In the collection.add method, the documents are passed to the collection, and Chroma uses the default Sentence Transformers all-MiniLM-L6-v2 model to create embeddings for these documents. This step transforms the text into vectors that can be used for indexing and querying.



### 2. Indexing

Indexing refers to organizing the embedded vectors in a way that allows for efficient similarity search. This is implicitly handled by Chroma when the documents are added to the collection.

During the collection.add method call, Chroma not only embeds the documents but also indexes these embeddings.

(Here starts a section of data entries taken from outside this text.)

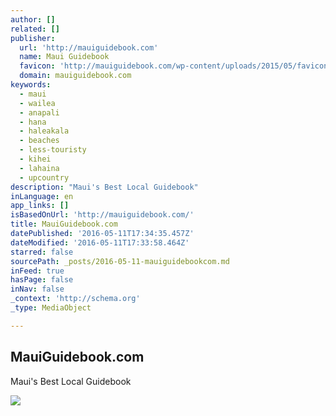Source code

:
 ```yaml
---
author: []
related: []
publisher:
  url: 'http://mauiguidebook.com'
  name: Maui Guidebook
  favicon: 'http://mauiguidebook.com/wp-content/uploads/2015/05/favicon.ico'
  domain: mauiguidebook.com
keywords:
  - maui
  - wailea
  - anapali
  - hana
  - haleakala
  - beaches
  - less-touristy
  - kihei
  - lahaina
  - upcountry
description: "Maui's Best Local Guidebook"
inLanguage: en
app_links: []
isBasedOnUrl: 'http://mauiguidebook.com/'
title: MauiGuidebook.com
datePublished: '2016-05-11T17:34:35.457Z'
dateModified: '2016-05-11T17:33:58.464Z'
starred: false
sourcePath: _posts/2016-05-11-mauiguidebookcom.md
inFeed: true
hasPage: false
inNav: false
_context: 'http://schema.org'
_type: MediaObject

---
```

<article style=""><h1>MauiGuidebook.com</h1><p>Maui's Best Local Guidebook</p><img src="http://cdn.mauiguidebook.com/wp-content/uploads/2011/04/TwinFallsWaterfall.jpg" /></article>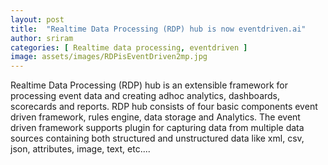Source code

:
 ```yaml
---
layout: post
title:  "Realtime Data Processing (RDP) hub is now eventdriven.ai"
author: sriram
categories: [ Realtime data processing, eventdriven ]
image: assets/images/RDPisEventDriven2mp.jpg
---
```

Realtime Data Processing (RDP) hub is an extensible framework for processing event data and creating adhoc analytics, dashboards, scorecards and reports. RDP hub consists of four basic components event driven framework, rules engine, data storage and Analytics. The event driven framework supports plugin for capturing data from multiple data sources containing both structured and unstructured data like xml, csv, json, attributes, image, text, etc....

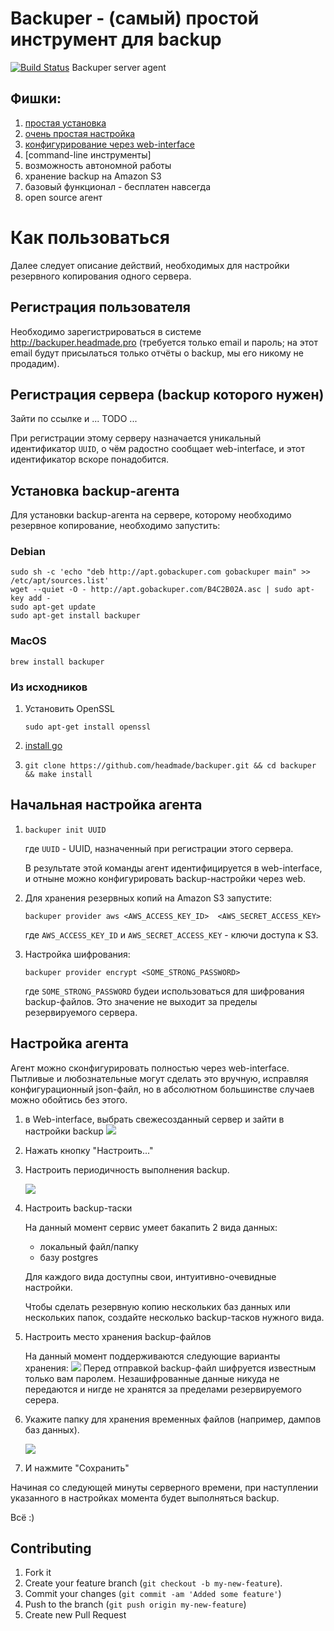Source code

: Backuper - (самый) простой инструмент для backup
========
[![Build Status](https://drone.io/github.com/headmade/backuper/status.png)](https://drone.io/github.com/headmade/backuper/latest)
Backuper server agent


## Фишки:
1. [простая установка](#Установка)
2. [очень простая настройка](#config)
2. [конфигурирование через web-interface](#control)
3. [command-line инструменты]
4. возможность автономной работы
5. хранение backup на Amazon S3
6. базовый функционал - бесплатен навсегда
7. open source агент

# Как пользоваться

Далее следует описание действий, необходимых для настройки резервного копирования одного сервера.

## Регистрация пользователя

Необходимо зарегистрироваться в системе
http://backuper.headmade.pro
(требуется только email и пароль; на этот email будут присылаться только отчёты о backup, мы его никому не продадим).


## Регистрация сервера (backup которого нужен)

Зайти по ссылке и ... TODO ...

При регистрации этому серверу назначается уникальный идентификатор `UUID`, о чём радостно сообщает web-interface, и этот идентификатор вскоре понадобится.


## Установка backup-агента

Для установки backup-агента на сервере, которому необходимо резервное копирование, необходимо запустить:

### Debian

```
sudo sh -c 'echo "deb http://apt.gobackuper.com gobackuper main" >> /etc/apt/sources.list'
wget --quiet -O - http://apt.gobackuper.com/B4C2B02A.asc | sudo apt-key add -
sudo apt-get update
sudo apt-get install backuper
```


### MacOS

`brew install backuper`

### Из исходников

1. Установить OpenSSL
   
   `sudo apt-get install openssl`

1. [install go](https://golang.org/dl/)
2. `git clone https://github.com/headmade/backuper.git && cd backuper && make install`

## Начальная настройка агента

1. `backuper init UUID`

    где `UUID` - UUID, назначенный при регистрации этого сервера.
    
    В результате этой команды агент идентифицируется в web-interface,
    и отныне можно конфигурировать backup-настройки через web.

2. Для хранения резервных копий на Amazon S3 запустите:

    `backuper provider aws <AWS_ACCESS_KEY_ID>  <AWS_SECRET_ACCESS_KEY>`
    
    где `AWS_ACCESS_KEY_ID` и `AWS_SECRET_ACCESS_KEY` - ключи доступа к S3.

3. Настройка шифрования:

    `backuper provider encrypt <SOME_STRONG_PASSWORD>`
    
    где `SOME_STRONG_PASSWORD` будеи использоваться для шифрования backup-файлов. Это значение не выходит за пределы резервируемого сервера.



## Настройка агента

Агент можно сконфигурировать полностью через web-interface.
Пытливые и любознательные могут сделать это вручную, исправляя конфигурационный json-файл, но в абсолютном большинстве случаев можно обойтись без этого.

1. в Web-interface, выбрать свежесозданный сервер и зайти в настройки backup
![](http://puu.sh/c34dA/919f4f322e.png)

2. Нажать кнопку "Настроить..."

3. Настроить периодичность выполнения backup.

    ![](http://puu.sh/c36he/43ca5f5601.png)

4. Настроить backup-таски

    На данный момент сервис умеет бакапить 2 вида данных:
    - локальный файл/папку
    - базу postgres
    
    Для каждого вида доступны свои, интуитивно-очевидные настройки.
    
    Чтобы сделать резервную копию нескольких баз данных или нескольких папок, создайте несколько backup-тасков нужного вида.

5. Настроить место хранения backup-файлов

    На данный момент поддерживаются следующие варианты хранения:
    ![](http://puu.sh/c35sz/27439f0e45.png)
    Перед отправкой backup-файл шифруется известным только вам паролем.
    Незашифрованные данные никуда не передаются и нигде не хранятся за пределами резервируемого серера.

6. Укажите папку для хранения временных файлов (например, дампов баз данных).

    ![](http://puu.sh/c36nB/af2c44a43e.png)

7. И нажмите "Сохранить"

Начиная со следующей минуты серверного времени, при наступлении указанного в настройках момента будет выполняться backup.

Всё :)



## Contributing

1. Fork it
2. Create your feature branch (```git checkout -b my-new-feature```).
3. Commit your changes (```git commit -am 'Added some feature'```)
4. Push to the branch (```git push origin my-new-feature```)
5. Create new Pull Request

The metadata {"hnsw:space": "cosine"} provided during collection creation suggests that the HNSW (Hierarchical Navigable Small World) algorithm is used for indexing, which optimizes for cosine similarity.

### 3. Querying
In the collection.query method, the provided query text is first embedded using the same model, and then Chroma searches the indexed vectors to find the top n_results most similar vectors to the query embedding.

In [3]:
results = collection.query(
    query_texts=["This is a query asking about pizza"],
    n_results=2,
)

In [6]:
pprint(results)

{'distances': [[0.5715243220329285, 0.7453498840332031]],
 'documents': [['This is a document about food',
                "This is a document about animal's food"]],
 'embeddings': None,
 'ids': [['doc1', 'docs2']],
 'metadatas': [[{'topic': 'food'}, {'topic': 'animal'}]]}


In [7]:
results = collection.query(
    query_texts=["This is a query asking about pizza"],
    n_results=2,
    where={"topic": "food"},
)

pprint(results)

{'distances': [[0.5715243220329285]],
 'documents': [['This is a document about food']],
 'embeddings': None,
 'ids': [['doc1']],
 'metadatas': [[{'topic': 'food'}]]}


Summary

Embedding: Done in collection.add method where documents are converted into vectors.

Indexing: Also done in collection.add method where the embedded vectors are organized for efficient similarity search.

Querying: Done in collection.query method where the query text is embedded, and the indexed vectors are searched for the most similar results.